===== MATERIAL FOR THE TASK

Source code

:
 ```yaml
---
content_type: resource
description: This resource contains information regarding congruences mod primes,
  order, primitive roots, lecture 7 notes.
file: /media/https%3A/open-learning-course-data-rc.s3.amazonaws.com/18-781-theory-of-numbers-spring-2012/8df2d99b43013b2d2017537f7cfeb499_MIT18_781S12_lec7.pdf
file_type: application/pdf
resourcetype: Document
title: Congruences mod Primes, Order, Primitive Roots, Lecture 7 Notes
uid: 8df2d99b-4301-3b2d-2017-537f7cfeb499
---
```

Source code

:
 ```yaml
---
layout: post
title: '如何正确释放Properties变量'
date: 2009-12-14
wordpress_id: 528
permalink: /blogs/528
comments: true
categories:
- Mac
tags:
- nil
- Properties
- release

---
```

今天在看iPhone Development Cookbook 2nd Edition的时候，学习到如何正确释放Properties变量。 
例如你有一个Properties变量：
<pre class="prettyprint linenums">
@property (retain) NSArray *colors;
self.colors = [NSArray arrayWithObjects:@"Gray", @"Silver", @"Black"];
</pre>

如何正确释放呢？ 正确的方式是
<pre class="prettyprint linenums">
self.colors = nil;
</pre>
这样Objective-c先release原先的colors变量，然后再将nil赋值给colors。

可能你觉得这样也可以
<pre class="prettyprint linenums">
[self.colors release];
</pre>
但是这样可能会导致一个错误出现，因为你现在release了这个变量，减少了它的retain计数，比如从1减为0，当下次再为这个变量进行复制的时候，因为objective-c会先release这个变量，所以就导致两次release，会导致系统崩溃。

==========

▶ **EXERCISE**
Your task is to set down exactly the lines from the line containing "如何正确释放呢？ 正确的方式是" to the end of the data above, including both ends.

▶ **OUTPUT FOR THIS EXERCISE**
如何正确释放呢？ 正确的方式是
<pre class="prettyprint linenums">
self.colors = nil;
</pre>
这样Objective-c先release原先的colors变量，然后再将nil赋值给colors。

可能你觉得这样也可以
<pre class="prettyprint linenums">
[self.colors release];
</pre>
但是这样可能会导致一个错误出现，因为你现在release了这个变量，减少了它的retain计数，比如从1减为0，当下次再为这个变量进行复制的时候，因为objective-c会先release这个变量，所以就导致两次release，会导致系统崩溃。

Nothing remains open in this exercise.